Task prompt:
Each line of the data that mentions the string "rotores" needs to be identified and copied.

Material for the task:
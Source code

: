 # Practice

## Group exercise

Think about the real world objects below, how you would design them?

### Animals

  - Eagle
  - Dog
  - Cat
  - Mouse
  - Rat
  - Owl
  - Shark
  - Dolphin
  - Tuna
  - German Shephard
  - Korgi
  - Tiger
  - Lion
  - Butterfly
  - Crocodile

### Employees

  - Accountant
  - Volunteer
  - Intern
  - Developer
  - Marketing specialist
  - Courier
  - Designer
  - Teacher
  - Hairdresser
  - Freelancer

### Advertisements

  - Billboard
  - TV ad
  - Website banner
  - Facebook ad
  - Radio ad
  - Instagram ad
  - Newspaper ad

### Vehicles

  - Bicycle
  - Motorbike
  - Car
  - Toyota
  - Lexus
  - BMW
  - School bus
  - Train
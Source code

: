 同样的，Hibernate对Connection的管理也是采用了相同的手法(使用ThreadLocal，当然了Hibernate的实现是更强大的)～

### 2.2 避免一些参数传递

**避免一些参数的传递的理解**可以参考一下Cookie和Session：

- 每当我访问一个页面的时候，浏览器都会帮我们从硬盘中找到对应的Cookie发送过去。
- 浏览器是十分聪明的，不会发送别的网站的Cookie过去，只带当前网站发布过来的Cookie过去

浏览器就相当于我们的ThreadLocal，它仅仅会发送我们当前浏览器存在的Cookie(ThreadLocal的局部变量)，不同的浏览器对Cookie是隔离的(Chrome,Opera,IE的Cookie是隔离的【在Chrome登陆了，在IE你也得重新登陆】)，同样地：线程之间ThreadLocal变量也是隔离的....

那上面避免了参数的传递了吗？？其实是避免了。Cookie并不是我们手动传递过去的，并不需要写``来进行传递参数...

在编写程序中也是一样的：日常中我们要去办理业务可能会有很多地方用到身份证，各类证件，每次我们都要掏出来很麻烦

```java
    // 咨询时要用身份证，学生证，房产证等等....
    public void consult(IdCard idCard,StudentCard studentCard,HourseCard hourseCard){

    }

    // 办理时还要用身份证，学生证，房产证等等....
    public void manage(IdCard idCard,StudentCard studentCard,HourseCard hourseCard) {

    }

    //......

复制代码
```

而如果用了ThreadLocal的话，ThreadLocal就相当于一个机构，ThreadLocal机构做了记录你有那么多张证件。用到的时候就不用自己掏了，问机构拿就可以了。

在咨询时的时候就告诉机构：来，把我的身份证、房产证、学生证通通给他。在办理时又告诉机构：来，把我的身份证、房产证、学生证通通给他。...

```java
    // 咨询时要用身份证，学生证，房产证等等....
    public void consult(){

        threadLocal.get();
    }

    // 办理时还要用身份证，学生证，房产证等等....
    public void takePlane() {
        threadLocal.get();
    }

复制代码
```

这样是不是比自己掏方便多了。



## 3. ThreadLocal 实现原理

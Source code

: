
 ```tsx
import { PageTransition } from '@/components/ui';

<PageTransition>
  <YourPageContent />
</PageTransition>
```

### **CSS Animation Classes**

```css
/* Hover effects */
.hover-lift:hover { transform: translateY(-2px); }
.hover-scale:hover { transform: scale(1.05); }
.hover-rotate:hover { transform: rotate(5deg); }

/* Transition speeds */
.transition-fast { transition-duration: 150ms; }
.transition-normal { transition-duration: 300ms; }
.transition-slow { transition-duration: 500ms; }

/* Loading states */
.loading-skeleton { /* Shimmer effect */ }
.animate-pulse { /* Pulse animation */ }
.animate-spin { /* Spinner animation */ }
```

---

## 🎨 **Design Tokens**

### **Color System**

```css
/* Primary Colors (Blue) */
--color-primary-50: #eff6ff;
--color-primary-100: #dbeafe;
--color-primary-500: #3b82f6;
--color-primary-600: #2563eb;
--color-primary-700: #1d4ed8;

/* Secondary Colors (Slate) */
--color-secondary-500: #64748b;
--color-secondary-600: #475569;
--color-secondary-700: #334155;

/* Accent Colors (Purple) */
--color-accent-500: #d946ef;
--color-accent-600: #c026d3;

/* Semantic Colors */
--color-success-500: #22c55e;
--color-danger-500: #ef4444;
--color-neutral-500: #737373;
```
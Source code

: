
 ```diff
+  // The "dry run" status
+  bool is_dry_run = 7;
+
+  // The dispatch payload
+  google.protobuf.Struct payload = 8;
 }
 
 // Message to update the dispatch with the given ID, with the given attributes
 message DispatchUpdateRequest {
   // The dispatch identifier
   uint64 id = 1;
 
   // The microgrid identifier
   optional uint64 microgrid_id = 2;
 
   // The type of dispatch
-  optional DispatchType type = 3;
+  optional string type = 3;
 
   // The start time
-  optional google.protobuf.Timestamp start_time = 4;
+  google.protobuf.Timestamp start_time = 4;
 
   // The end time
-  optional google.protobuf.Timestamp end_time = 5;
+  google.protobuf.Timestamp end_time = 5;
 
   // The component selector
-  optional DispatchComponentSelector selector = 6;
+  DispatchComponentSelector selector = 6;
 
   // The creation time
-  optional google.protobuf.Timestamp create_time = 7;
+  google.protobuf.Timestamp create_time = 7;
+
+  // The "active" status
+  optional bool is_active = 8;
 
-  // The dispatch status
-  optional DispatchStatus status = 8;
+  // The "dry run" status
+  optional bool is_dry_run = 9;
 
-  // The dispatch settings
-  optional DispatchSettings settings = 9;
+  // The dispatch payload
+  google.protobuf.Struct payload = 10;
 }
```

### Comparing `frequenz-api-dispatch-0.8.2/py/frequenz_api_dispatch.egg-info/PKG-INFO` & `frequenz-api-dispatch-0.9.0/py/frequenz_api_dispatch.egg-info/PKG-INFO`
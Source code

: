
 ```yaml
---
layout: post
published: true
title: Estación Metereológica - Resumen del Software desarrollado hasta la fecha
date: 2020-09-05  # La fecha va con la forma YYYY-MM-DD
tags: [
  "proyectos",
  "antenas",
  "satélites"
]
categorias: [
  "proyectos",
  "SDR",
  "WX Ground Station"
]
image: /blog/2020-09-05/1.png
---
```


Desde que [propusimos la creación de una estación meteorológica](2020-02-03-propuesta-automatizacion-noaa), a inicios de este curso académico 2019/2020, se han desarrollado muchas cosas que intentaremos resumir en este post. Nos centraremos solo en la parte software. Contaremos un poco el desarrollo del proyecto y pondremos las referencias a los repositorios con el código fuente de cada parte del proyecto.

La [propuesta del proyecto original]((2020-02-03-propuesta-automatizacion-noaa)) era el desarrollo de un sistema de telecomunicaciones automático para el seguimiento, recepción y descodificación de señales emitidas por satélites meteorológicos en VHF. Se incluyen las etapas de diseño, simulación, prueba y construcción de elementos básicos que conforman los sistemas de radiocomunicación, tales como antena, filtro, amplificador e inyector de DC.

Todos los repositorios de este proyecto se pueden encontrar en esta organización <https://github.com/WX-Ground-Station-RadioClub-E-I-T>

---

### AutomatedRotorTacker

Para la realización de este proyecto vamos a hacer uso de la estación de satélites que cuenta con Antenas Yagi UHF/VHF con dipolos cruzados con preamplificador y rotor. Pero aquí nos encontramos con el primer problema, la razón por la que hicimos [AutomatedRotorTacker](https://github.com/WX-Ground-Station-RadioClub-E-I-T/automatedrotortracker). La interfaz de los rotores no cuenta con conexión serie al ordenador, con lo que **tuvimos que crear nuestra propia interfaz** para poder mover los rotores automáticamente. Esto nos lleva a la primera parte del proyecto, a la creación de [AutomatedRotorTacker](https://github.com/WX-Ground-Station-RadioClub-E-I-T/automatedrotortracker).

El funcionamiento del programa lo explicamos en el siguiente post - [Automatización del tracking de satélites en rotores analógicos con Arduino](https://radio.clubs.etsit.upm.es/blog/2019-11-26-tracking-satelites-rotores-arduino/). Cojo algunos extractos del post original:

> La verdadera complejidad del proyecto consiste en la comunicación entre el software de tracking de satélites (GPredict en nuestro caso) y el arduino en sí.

Completed task:
Para la realización de este proyecto vamos a hacer uso de la estación de satélites que cuenta con Antenas Yagi UHF/VHF con dipolos cruzados con preamplificador y rotor. Pero aquí nos encontramos con el primer problema, la razón por la que hicimos [AutomatedRotorTacker](https://github.com/WX-Ground-Station-RadioClub-E-I-T/automatedrotortracker). La interfaz de los rotores no cuenta con conexión serie al ordenador, con lo que **tuvimos que crear nuestra propia interfaz** para poder mover los rotores automáticamente. Esto nos lleva a la primera parte del proyecto, a la creación de [AutomatedRotorTacker](https://github.com/WX-Ground-Station-RadioClub-E-I-T/automatedrotortracker).
El funcionamiento del programa lo explicamos en el siguiente post - [Automatización del tracking de satélites en rotores analógicos con Arduino](https://radio.clubs.etsit.upm.es/blog/2019-11-26-tracking-satelites-rotores-arduino/). Cojo algunos extractos del post original:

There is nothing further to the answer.